UPS extends buyout offer period for Dutch rival TNT Express to November
22 Aug 2012
United Parcel Service (UPS), the world's largest package delivery and logistics company, will extend its $6.85-billion buyout offer period for Dutch rival TNT Express to 9 November in order to meet regulatory concerns.
The move comes after the European antitrust regulator broadened its investigation into UPS' proposed takeover TNT Express, on concerns that the merged company would corner a large market share in Europe. (See: European regulator widens probe into $6.4-bn UPS-TNT deal)
The Atlanta-based company had said in July that it does not expect the deal to be completed by the end of the initial offer period, and will extend the offer period beyond 31 August 2012.
UPS today said that it will ''formally confirm the extension of the offer period through a regulatory announcement on 5 September 2012 as the antitrust condition will not be fulfilled before the expiry of the offer period on 31 August 2012.''
In March, UPS had struck a deal to buy its smaller rival TNT Express, after raising its bid to $6.85 billion (€5.2 billion).
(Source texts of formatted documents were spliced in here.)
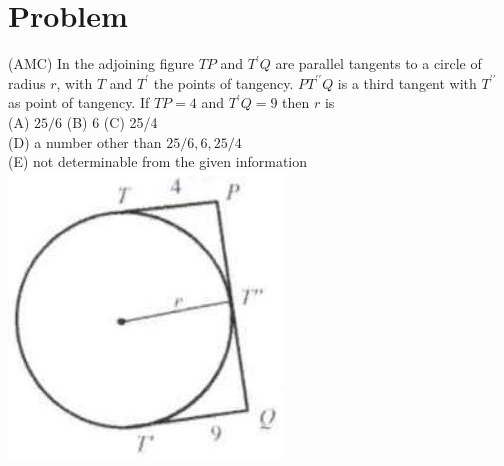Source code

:\documentclass{article}
\begin{document}
\section*{Problem}
(AMC) In the adjoining figure \(T P\) and \(T^{\prime} Q\) are parallel tangents to a circle of radius \(r\), with \(T\) and \(T^{\prime}\) the points of tangency. \(P T^{\prime \prime} Q\) is a third tangent with \(T^{\prime \prime}\) as point of tangency. If \(T P=4\) and \(T^{\prime} Q=9\) then \(r\) is\\
(A) \(25 / 6\) (B) 6 (C) 25/4\\
(D) a number other than \(25 / 6,6,25 / 4\)\\
(E) not determinable from the given information\\
\centering
\includegraphics[width=\textwidth]{images/156(2).jpg}
\end{document}
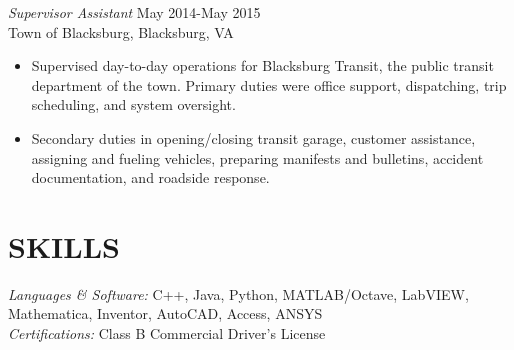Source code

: \documentclass[margin]{res}
\begin{document}
\begin{resume}
                {\sl Supervisor Assistant} \hfill          May 2014-May 2015 \\
                 Town of Blacksburg, Blacksburg, VA
                 \begin{itemize}  \itemsep -2pt %
                 \item Supervised day-to-day operations for Blacksburg Transit, the public transit department of the town. Primary duties were office support, dispatching, trip scheduling, and system oversight.
                 \item Secondary duties in opening/closing transit garage, customer assistance, assigning and fueling vehicles, preparing manifests and bulletins, accident documentation, and roadside response.
                 \end{itemize} 
 
 
\section{SKILLS} {\sl Languages \& Software:} C++, Java, Python, MATLAB/Octave, LabVIEW, Mathematica, Inventor, AutoCAD,
	      Access, ANSYS \\
               {\sl Certifications:} Class B Commercial Driver's License
 



\end{resume}
\end{document}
The potential acquisition would be UPS's largest in its 105-year history after it purchased Overnite Corp in 2005 for $1.2 billion.
Buying the Hoofddorp, Netherlands-based company, will give UPS a stronghold in Europe, China, Russia, Brazil and India, most of which have high growth potential. It would put UPS on par with Europe's market leader DHL- a unit of Germany's Deutsche Post AG.